### PROVIDED RECORDS
[Start of Attachment]

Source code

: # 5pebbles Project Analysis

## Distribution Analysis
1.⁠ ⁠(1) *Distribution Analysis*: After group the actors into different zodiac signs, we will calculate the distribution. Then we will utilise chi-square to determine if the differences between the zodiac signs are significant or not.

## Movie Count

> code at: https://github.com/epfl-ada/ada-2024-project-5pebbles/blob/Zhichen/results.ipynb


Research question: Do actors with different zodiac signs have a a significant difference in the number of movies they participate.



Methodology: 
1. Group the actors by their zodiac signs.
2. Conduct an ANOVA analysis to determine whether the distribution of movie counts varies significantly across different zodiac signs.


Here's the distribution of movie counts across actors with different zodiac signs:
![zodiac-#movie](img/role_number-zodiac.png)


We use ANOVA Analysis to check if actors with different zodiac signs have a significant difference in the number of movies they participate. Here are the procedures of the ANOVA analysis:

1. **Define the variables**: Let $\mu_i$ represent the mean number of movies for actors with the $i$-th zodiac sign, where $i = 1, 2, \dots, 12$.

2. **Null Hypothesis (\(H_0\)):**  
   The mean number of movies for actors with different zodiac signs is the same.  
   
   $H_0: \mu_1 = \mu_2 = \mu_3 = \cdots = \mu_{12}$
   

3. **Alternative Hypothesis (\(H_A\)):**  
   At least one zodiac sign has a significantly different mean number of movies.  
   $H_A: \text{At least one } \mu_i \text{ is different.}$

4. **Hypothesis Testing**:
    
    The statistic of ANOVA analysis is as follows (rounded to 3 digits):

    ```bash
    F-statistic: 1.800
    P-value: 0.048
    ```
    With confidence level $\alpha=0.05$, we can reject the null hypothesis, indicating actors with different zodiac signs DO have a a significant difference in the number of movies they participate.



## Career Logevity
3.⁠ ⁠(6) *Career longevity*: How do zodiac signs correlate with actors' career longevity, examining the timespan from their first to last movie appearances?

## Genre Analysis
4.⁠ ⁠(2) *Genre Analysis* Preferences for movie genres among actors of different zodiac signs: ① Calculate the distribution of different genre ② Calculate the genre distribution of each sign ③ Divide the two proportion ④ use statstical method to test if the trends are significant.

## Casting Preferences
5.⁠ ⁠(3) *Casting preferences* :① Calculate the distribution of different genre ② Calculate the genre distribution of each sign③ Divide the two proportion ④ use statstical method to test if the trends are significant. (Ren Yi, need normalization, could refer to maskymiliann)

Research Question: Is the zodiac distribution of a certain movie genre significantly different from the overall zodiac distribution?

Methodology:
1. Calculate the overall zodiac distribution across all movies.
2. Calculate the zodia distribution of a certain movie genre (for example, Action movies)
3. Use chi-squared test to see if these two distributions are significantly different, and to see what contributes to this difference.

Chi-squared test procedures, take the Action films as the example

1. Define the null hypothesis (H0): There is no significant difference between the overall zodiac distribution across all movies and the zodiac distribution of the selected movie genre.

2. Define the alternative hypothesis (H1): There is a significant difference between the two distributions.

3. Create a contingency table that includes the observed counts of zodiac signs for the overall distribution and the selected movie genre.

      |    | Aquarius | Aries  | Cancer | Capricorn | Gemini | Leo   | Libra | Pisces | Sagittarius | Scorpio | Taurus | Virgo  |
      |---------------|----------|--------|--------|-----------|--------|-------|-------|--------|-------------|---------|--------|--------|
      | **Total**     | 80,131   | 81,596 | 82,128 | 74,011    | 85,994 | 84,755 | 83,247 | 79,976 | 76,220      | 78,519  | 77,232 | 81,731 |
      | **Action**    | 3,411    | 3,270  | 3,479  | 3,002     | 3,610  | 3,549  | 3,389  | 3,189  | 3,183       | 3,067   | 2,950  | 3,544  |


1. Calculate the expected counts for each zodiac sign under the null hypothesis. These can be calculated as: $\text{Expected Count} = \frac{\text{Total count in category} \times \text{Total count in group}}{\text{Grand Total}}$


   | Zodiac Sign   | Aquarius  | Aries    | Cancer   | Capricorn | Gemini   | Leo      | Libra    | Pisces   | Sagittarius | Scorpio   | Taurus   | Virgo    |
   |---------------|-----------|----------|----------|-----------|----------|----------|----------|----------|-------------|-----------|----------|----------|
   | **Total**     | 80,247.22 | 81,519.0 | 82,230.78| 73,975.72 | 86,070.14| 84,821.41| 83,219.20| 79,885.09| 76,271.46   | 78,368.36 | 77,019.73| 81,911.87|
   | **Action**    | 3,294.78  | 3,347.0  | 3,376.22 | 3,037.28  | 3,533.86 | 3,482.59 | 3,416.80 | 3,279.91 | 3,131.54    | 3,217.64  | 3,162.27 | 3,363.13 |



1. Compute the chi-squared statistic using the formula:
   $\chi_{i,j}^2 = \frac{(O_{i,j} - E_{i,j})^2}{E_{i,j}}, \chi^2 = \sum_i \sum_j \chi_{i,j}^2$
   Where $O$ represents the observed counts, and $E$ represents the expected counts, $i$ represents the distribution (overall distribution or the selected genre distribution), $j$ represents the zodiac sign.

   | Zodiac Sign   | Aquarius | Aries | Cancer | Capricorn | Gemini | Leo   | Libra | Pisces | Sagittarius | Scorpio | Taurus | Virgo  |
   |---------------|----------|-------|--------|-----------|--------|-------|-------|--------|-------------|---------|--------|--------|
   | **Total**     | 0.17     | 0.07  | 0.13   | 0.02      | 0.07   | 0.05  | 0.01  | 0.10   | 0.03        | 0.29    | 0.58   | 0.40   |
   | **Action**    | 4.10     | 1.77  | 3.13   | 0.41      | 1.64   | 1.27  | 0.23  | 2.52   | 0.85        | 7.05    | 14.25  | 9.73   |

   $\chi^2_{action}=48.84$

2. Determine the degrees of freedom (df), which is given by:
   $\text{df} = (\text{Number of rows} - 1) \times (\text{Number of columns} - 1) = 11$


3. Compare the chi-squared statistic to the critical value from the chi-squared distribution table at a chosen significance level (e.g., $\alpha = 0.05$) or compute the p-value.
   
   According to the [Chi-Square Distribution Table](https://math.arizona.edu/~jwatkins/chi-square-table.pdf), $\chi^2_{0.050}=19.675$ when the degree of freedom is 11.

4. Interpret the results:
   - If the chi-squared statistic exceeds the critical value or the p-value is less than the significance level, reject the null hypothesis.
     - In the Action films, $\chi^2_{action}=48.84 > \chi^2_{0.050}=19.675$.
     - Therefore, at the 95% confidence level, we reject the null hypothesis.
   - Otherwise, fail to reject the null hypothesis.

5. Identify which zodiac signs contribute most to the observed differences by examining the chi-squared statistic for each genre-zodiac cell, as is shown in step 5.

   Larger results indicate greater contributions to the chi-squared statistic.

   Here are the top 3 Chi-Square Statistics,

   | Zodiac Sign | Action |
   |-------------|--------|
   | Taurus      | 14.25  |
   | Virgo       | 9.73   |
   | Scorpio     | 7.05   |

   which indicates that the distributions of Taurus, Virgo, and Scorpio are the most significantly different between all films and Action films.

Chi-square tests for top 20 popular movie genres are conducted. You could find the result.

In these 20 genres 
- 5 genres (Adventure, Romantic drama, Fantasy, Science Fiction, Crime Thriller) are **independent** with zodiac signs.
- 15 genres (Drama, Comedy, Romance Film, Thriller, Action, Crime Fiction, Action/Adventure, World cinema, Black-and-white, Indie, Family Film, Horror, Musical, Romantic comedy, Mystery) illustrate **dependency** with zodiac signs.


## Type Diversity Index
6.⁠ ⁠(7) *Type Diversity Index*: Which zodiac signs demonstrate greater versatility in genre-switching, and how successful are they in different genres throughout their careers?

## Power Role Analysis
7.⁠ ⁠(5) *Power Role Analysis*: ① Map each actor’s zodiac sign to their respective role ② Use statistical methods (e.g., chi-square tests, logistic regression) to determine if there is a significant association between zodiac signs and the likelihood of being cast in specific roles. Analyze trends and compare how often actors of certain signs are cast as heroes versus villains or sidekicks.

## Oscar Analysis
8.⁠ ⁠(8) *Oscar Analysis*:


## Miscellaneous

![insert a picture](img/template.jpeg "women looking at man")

[End of Attachment]

Nothing but the lines from the one holding "6.⁠ ⁠(7) *Type" to the end of the entries should be returned, each exactly as it stands.

### ANSWER
6.⁠ ⁠(7) *Type Diversity Index*: Which zodiac signs demonstrate greater versatility in genre-switching, and how successful are they in different genres throughout their careers?

## Power Role Analysis
7.⁠ ⁠(5) *Power Role Analysis*: ① Map each actor’s zodiac sign to their respective role ② Use statistical methods (e.g., chi-square tests, logistic regression) to determine if there is a significant association between zodiac signs and the likelihood of being cast in specific roles. Analyze trends and compare how often actors of certain signs are cast as heroes versus villains or sidekicks.

## Oscar Analysis
8.⁠ ⁠(8) *Oscar Analysis*:


## Miscellaneous

![insert a picture](img/template.jpeg "women looking at man")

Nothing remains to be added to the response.